═════ Dataset records
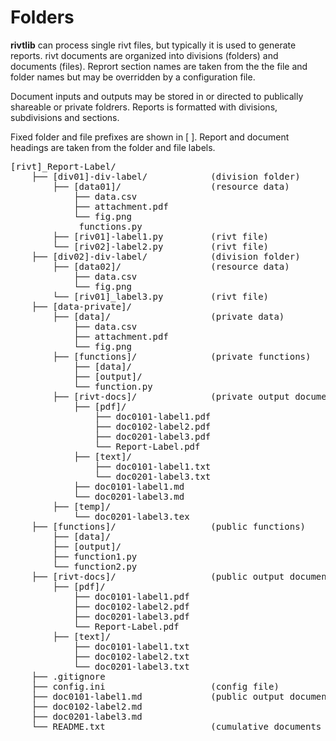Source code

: # Folders

**rivtlib** can process single rivt files, but typically it is used to generate
reports. rivt documents are organized into divisions (folders) and documents
(files). Reprort section names are taken from the the file and folder names but
may be overridden by a configuration file.



Document inputs and outputs may be stored in or directed to publically
shareable or private foldrers. Reports is formatted with divisions,
subdivisions and sections.





Fixed folder and file prefixes are shown in [ ]. Report and document headings
are taken from the folder and file labels. 



<pre>
[rivt]_Report-Label/               
    ├── [div01]-div-label/            (division folder)
        ├── [data01]/                 (resource data)
            ├── data.csv                   
            ├── attachment.pdf
            └── fig.png            
             functions.py                   
        ├── [riv01]-label1.py         (rivt file)
        └── [riv02]-label2.py         (rivt file)   
    ├── [div02]-div-label/            (division folder)
        ├── [data02]/                 (resource data)
            ├── data.csv
            └── fig.png
        └── [riv01]_label3.py         (rivt file)
    ├── [data-private]/                 
        ├── [data]/                   (private data)                   
            ├── data.csv
            ├── attachment.pdf
            └── fig.png        
        ├── [functions]/              (private functions)                   
            ├── [data]/
            ├── [output]/
            └── function.py                
        ├── [rivt-docs]/              (private output documents)
            ├── [pdf]/                      
                ├── doc0101-label1.pdf      
                ├── doc0102-label2.pdf
                ├── doc0201-label3.pdf
                └── Report-Label.pdf 
            ├── [text]/                    
                ├── doc0101-label1.txt      
                └── doc0201-label3.txt       
            ├── doc0101-label1.md            
            └── doc0201-label3.md
        ├── [temp]/
            └── doc0201-label3.tex 
    ├── [functions]/                  (public functions)                   
        ├── [data]/
        ├── [output]/
        ├── function1.py
        └── function2.py                
    ├── [rivt-docs]/                  (public output documents)
        ├── [pdf]/                      
            ├── doc0101-label1.pdf      
            ├── doc0102-label2.pdf
            ├── doc0201-label3.pdf
            └── Report-Label.pdf 
        ├── [text]/                    
            ├── doc0101-label1.txt      
            ├── doc0102-label2.txt
            └── doc0201-label3.txt           
    ├── .gitignore
    ├── config.ini                    (config file)
    ├── doc0101-label1.md             (public output documents) 
    ├── doc0102-label2.md
    ├── doc0201-label3.md
    └── README.txt                    (cumulative documents - searchable) 
</pre>

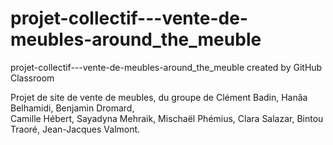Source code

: # projet-collectif---vente-de-meubles-around_the_meuble
projet-collectif---vente-de-meubles-around_the_meuble created by GitHub Classroom 

Projet de site de vente de meubles, du groupe de Clément Badin, Hanâa Belhamidi, Benjamin Dromard, 
<br> Camille Hébert, Sayadyna Mehraik, Mischaël Phémius, Clara Salazar, Bintou Traoré, Jean-Jacques Valmont.  
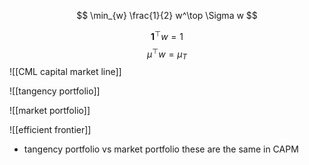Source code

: $$
\min_{w} \frac{1}{2} w^\top \Sigma w $$
 
 $$ 
\bm 1^\top w = 1 $$ 
 $$
\mu^\top w = \mu_T
$$
![[CML capital market line]]

![[tangency portfolio]]

![[market portfolio]]

![[efficient frontier]]
- tangency portfolio vs market portfolio
    these are the same in CAPM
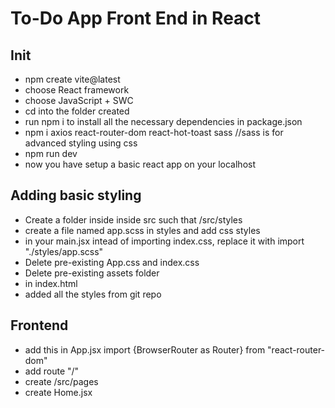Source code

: # To-Do App Front End in React

## Init

- npm create vite@latest
- choose React framework
- choose JavaScript + SWC
- cd into the folder created
- run npm i to install all the necessary dependencies in package.json
- npm i axios react-router-dom react-hot-toast sass
  //sass is for advanced styling using css
- npm run dev
- now you have setup a basic react app on your localhost

## Adding basic styling

- Create a folder inside inside src such that /src/styles
- create a file named app.scss in styles and add css styles
- in your main.jsx intead of importing index.css, replace it with import "./styles/app.scss"
- Delete pre-existing App.css and index.css
- Delete pre-existing assets folder
- <title>ToDo App</title> in index.html
- added all the styles from git repo

## Frontend

- add this in App.jsx
  import {BrowserRouter as Router} from "react-router-dom"
- add route "/"
- create /src/pages
- create Home.jsx
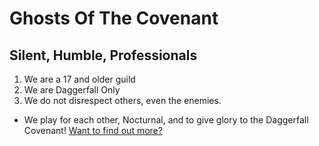 # Ghosts Of The Covenant
## Silent, Humble, Professionals 
1. We are a 17 and older guild
2. We are Daggerfall Only
3. We do not disrespect others, even the enemies. 
* We play for each other, Nocturnal, and to give glory to the Daggerfall Covenant! 
[Want to find out more?](Ghostsofthecovenant.com)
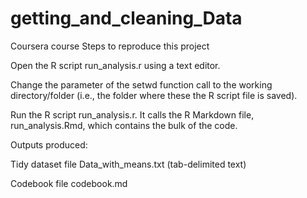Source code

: # getting_and_cleaning_Data
 Coursera course
 Steps to reproduce this project

 Open the R script run_analysis.r using a text editor.

 Change the parameter of the setwd function call to the working directory/folder (i.e., the folder where these the R script file is saved).

 Run the R script run_analysis.r. It calls the R Markdown file, run_analysis.Rmd, which contains the bulk of the code.
 
 Outputs produced:

 Tidy dataset file Data_with_means.txt (tab-delimited text)

 Codebook file codebook.md
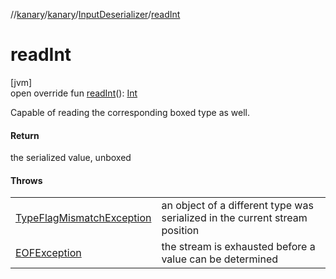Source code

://[kanary](../../../index.md)/[kanary](../index.md)/[InputDeserializer](index.md)/[readInt](read-int.md)

# readInt

[jvm]\
open override fun [readInt](read-int.md)(): [Int](https://kotlinlang.org/api/latest/jvm/stdlib/kotlin/-int/index.html)

Capable of reading the corresponding boxed type as well.

#### Return

the serialized value, unboxed

#### Throws

| | |
|---|---|
| [TypeFlagMismatchException](../-type-flag-mismatch-exception/index.md) | an object of a different type was serialized in the current stream position |
| [EOFException](https://docs.oracle.com/javase/8/docs/api/java/io/EOFException.html) | the stream is exhausted before a value can be determined |
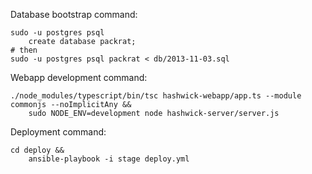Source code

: Database bootstrap command:

    sudo -u postgres psql
        create database packrat;
    # then
    sudo -u postgres psql packrat < db/2013-11-03.sql

Webapp development command:

    ./node_modules/typescript/bin/tsc hashwick-webapp/app.ts --module commonjs --noImplicitAny &&
        sudo NODE_ENV=development node hashwick-server/server.js
        
Deployment command:

    cd deploy &&
        ansible-playbook -i stage deploy.yml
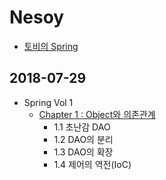 # Nesoy
- [토비의 Spring](http://www.aladin.co.kr/shop/wproduct.aspx?ItemId=19505561)

## 2018-07-29
- Spring Vol 1
    - [Chapter 1 : Object와 의존관계](/nesoy/Spring/180729-Chapter-1.md)
        - 1.1 초난감 DAO
        - 1.2 DAO의 분리
        - 1.3 DAO의 확장
        - 1.4 제어의 역전(IoC)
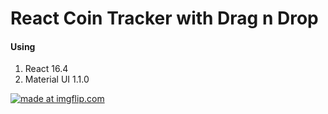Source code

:# React Coin Tracker with Drag n Drop
#### Using
1. React 16.4
2. Material UI 1.1.0

<a href="https://imgflip.com/gif/2b8ggi"><img src="https://i.imgflip.com/2b8ggi.gif" title="made at imgflip.com"/></a>
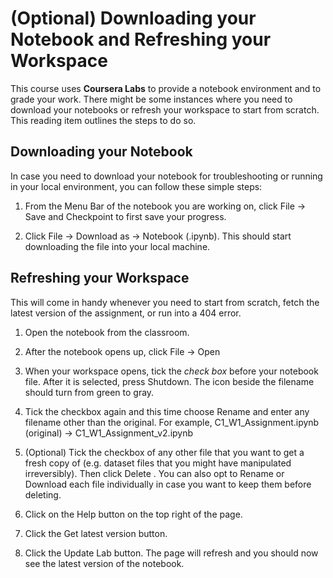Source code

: 
# (Optional) Downloading your Notebook and Refreshing your Workspace

This course uses **Coursera Labs** to provide a notebook environment and to grade your work. There might be some instances where you need to download your notebooks or refresh your workspace to start from scratch. This reading item outlines the steps to do so.

## **Downloading your Notebook**

In case you need to download your notebook for troubleshooting or running in your local environment, you can follow these simple steps:

1. From the Menu Bar of the notebook you are working on, click File → Save and Checkpoint to first save your progress.
    
2. Click File → Download as → Notebook (.ipynb). This should start downloading the file into your local machine.
    

## **Refreshing your Workspace**

This will come in handy whenever you need to start from scratch, fetch the latest version of the assignment, or run into a 404 error.

1. Open the notebook from the classroom.
    
2. After the notebook opens up, click File → Open
    
3. When your workspace opens, tick the _check box_ before your notebook file. After it is selected, press Shutdown. The icon beside the filename should turn from green to gray.
    
4. Tick the checkbox again and this time choose Rename and enter any filename other than the original. For example, C1_W1_Assignment.ipynb (original) → C1_W1_Assignment_v2.ipynb
    
5. (Optional) Tick the checkbox of any other file that you want to get a fresh copy of (e.g. dataset files that you might have manipulated irreversibly). Then click Delete . You can also opt to Rename or Download each file individually in case you want to keep them before deleting.
    
6. Click on the Help button on the top right of the page.
    
7. Click the Get latest version button.
    
8. Click the Update Lab button. The page will refresh and you should now see the latest version of the notebook.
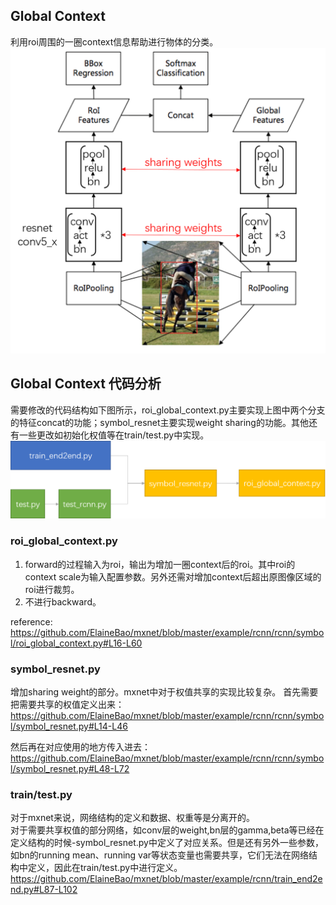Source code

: ## Global Context
利用roi周围的一圈context信息帮助进行物体的分类。
![global context](global_context.png)

## Global Context 代码分析
需要修改的代码结构如下图所示，roi_global_context.py主要实现上图中两个分支的特征concat的功能；symbol_resnet主要实现weight sharing的功能。其他还有一些更改如初始化权值等在train/test.py中实现。
![structure](globalcontext_structure.png)

### roi_global_context.py
1. forward的过程输入为roi，输出为增加一圈context后的roi。其中roi的context scale为输入配置参数。另外还需对增加context后超出原图像区域的roi进行裁剪。  
2. 不进行backward。

reference:
https://github.com/ElaineBao/mxnet/blob/master/example/rcnn/rcnn/symbol/roi_global_context.py#L16-L60

### symbol_resnet.py
增加sharing weight的部分。mxnet中对于权值共享的实现比较复杂。
首先需要把需要共享的权值定义出来：  
https://github.com/ElaineBao/mxnet/blob/master/example/rcnn/rcnn/symbol/symbol_resnet.py#L14-L46

然后再在对应使用的地方传入进去：
https://github.com/ElaineBao/mxnet/blob/master/example/rcnn/rcnn/symbol/symbol_resnet.py#L48-L72

### train/test.py
对于mxnet来说，网络结构的定义和数据、权重等是分离开的。  
对于需要共享权值的部分网络，如conv层的weight,bn层的gamma,beta等已经在定义结构的时候-symbol_resnet.py中定义了对应关系。但是还有另外一些参数，如bn的running mean、running var等状态变量也需要共享，它们无法在网络结构中定义，因此在train/test.py中进行定义。  
https://github.com/ElaineBao/mxnet/blob/master/example/rcnn/train_end2end.py#L87-L102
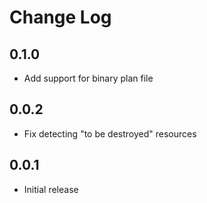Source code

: # Change Log

## 0.1.0

- Add support for binary plan file

## 0.0.2

- Fix detecting "to be destroyed" resources

## 0.0.1

- Initial release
══════════
Exactly as written, repeat the lines from the beginning of the entries up to and including the line with "may be overridden by a configuration file.", but not the pictures.

Source code

: # Folders

**rivtlib** can process single rivt files, but typically it is used to generate
reports. rivt documents are organized into divisions (folders) and documents
(files). Reprort section names are taken from the the file and folder names but
may be overridden by a configuration file.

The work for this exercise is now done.